When rube() sees that bugs() has failed, it shows you the bugs() error message, so you should rarely need to use debug=TRUE.
The summary() of a rube object when bugs() was not run (or failed) now shows the model lines corresponding to any errors on specific lines.
The bugsCheck() reporting is more robust to various dumb errors including no stochastic nodes, and handles NAs in a clearer way.
Use of "^" now explicitly reminds you to use pow() instead.
A problem where rube() allowed WinBUGS to see scientific notation forms that it does not understand was fixed.
In p3(), the params= option now allows numeric selection as well as a character vector.
Rube is now fully flexible in understanding the form of your inits() function. You can have any or none of "data", "extras", and "cases" as parameters (in any order). The passing of the "cases" string vector simplified calling rube while allowing your inits() function to work differently for different model cases.
The showDefaults() function now allows a cases= argument. The default of cases=NULL shows all defaults. You can specify specific cases or use cases="" to see the defaults for the default model.
IFCASE() now works even if there are spaces between IFCASE and ().
Rube gives an error message rather than trying to run bugs() when you supply an "inits" list of a length that doesn't match n.chains.

Version 0.2-9, 12 July 2010

The lists of automatically culled data, initialization, and saved parameters is now wrapped for easier reading.
Culling of initializations is now stronger (logical nodes are culled) to allow the bugs()$last.value element to be used as an initialization.
print.rube() and summary.rube() now default to digits=3
A problem where multiple initializations with a function caused an error is now fixed.

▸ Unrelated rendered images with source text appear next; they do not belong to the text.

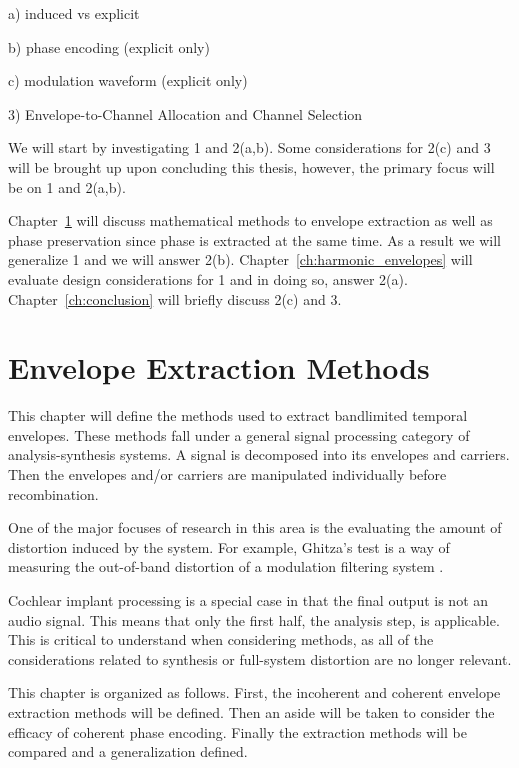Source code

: \documentclass [11pt, proquest,oneside] {ganter_thesis}[2015/03/03]
\begin{document}
a) induced vs explicit

b) phase encoding (explicit only)

c) modulation waveform (explicit only)

3) Envelope-to-Channel Allocation and Channel Selection

We will start by investigating 1 and 2(a,b).  Some considerations for 2(c) and 3 will be brought up upon concluding this thesis, however, the primary focus will be on 1 and 2(a,b).

Chapter~\ref{ch:envelope_extraction} will discuss mathematical methods to envelope extraction as well as phase preservation since phase is extracted at the same time.  As a result we will generalize 1 and we will answer 2(b).  Chapter~\ref{ch:harmonic_envelopes} will evaluate design considerations for 1 and in doing so, answer 2(a).  Chapter~\ref{ch:conclusion} will briefly discuss 2(c) and 3.


\chapter{Envelope Extraction Methods}\label{ch:envelope_extraction}

This chapter will define the methods used to extract bandlimited temporal envelopes.  These methods fall under a general signal processing category of analysis-synthesis systems.  A signal is decomposed into its envelopes and carriers.  Then the envelopes and/or carriers are manipulated individually before recombination. 

One of the major focuses of research in this area is the evaluating the amount of distortion induced by the system.  For example, Ghitza's test is a way of measuring the out-of-band distortion of a modulation filtering system \cite{ghitza2001upper}.

Cochlear implant processing is a special case in that the final output is not an audio signal.  This means that only the first half, the analysis step, is applicable.  This is critical to understand when considering methods, as all of the considerations related to synthesis or full-system distortion are no longer relevant.

This chapter is organized as follows.  First, the incoherent and coherent envelope extraction methods will be defined.  Then an aside will be taken to consider the efficacy of coherent phase encoding.  Finally the extraction methods will be compared and a generalization defined.
\end{document}
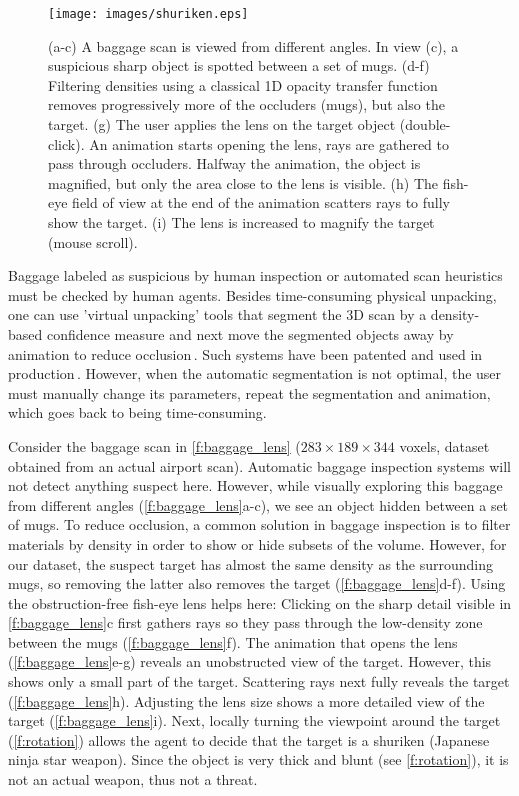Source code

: \begin{figure}
\centering
\texttt{[image: images/shuriken.eps]}

\caption{(a-c) A baggage scan is viewed from different angles. In view (c), a suspicious sharp object is spotted between a set of mugs. (d-f) Filtering densities using a classical 1D opacity transfer function removes progressively more of the occluders (mugs), but also the target. (g) The user applies the lens on the target object (double-click). An animation starts opening the lens, rays are gathered to pass through occluders. Halfway the animation, the object is magnified, but only the area close to the lens is visible. (h) The fish-eye field of view at the end of the animation scatters rays to fully show the target. (i) The lens is increased to magnify the target (mouse scroll).}
\label{f:baggage_lens}
\end{figure}


Baggage labeled as suspicious by human inspection or automated scan heuristics must be checked by human agents. Besides time-consuming physical unpacking, one can use 'virtual unpacking' tools that segment the 3D scan by a density-based confidence measure and next move the segmented objects away by animation to reduce occlusion\,\cite{Li:2012:LVV:2425296.2425325}. Such systems have been patented and used in production\,\cite{patent}. However, when the automatic segmentation is not optimal, the user must manually change its parameters, repeat the segmentation and animation, which goes back to being time-consuming.

Consider the baggage scan in \autoref{f:baggage_lens} ($283 \times 189 \times 344$ voxels, dataset obtained from an actual airport scan). Automatic baggage inspection systems will not detect anything suspect here. However, while visually exploring this baggage from different angles (\autoref{f:baggage_lens}a-c), we see an object hidden between a set of mugs. To reduce occlusion, a common solution in baggage inspection is to filter materials by density in order to show or hide subsets of the volume. However, for our dataset, the suspect target has almost the same density as the surrounding mugs, so removing the latter also removes the target (\autoref{f:baggage_lens}d-f). Using the obstruction-free fish-eye lens helps here: Clicking on the sharp detail visible in \autoref{f:baggage_lens}c first gathers rays so they pass through the low-density zone between the mugs (\autoref{f:baggage_lens}f). The animation that opens the lens 
(\autoref{f:baggage_lens}e-g) reveals an unobstructed view of the target. However, this shows only a small part of the target. Scattering rays next fully reveals the target (\autoref{f:baggage_lens}h). Adjusting the lens size shows a more detailed view of the target (\autoref{f:baggage_lens}i). Next, locally turning the viewpoint around the target (\autoref{f:rotation}) allows the agent to decide that the target is a shuriken (Japanese ninja star weapon). Since the object is very thick and blunt (see \autoref{f:rotation}), it is not an actual weapon, thus not a threat.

Version 0.2-10, 16 July 2010

Added a compare() function that takes a list of two or more rube() results as its first argument. The posteriors are compared graphically.
Numeric expressions, e.g, y[i]~rnorm(log(2),pow(30,-2)), are now allowed as parameters to distributions. (The numeric value will be passed to bugs(), which does not allow this construction.)
rube() will cull variables from parameters.to.save if they are pure data (which would otherwise cause bugs() to fail with a misleading message).
rube() now checks the environmental variable "BUGSDIR" to set the bugs.directory. This is particularly useful for Vista where you will need to install WinBUGS in a directory other than "program files". You can do this two ways:
1. Use the Windows "System" Control Panel and select "Advanced", then "Environmental Variables". Under "User variables" click "New" then enter "BUGSDIR" as the name, and the directory location as the value. Click OK twice to finish.
2. In R, use something like Sys.setenv(BUGSDIR="C:\\WINBUGS14"). Even better, use .First=function()Sys.setenv(BUGSDIR="C:\\WINBUGS14") to make this run automatically each time R starts (in this workspace).
  1. The default for checkModel in rube() is now "always". In a large simulation study you may want to change this to save a little time.
  2. print.rube and summary.rube() now allow application of the 'limit=' option to multidimensional arrays. The default is c(10,2) which shows var[1] through var[10] and var[1,1] through var[10,2], but suppresses additional elements. (The last element in the 'limit=' option is repeated if needed.)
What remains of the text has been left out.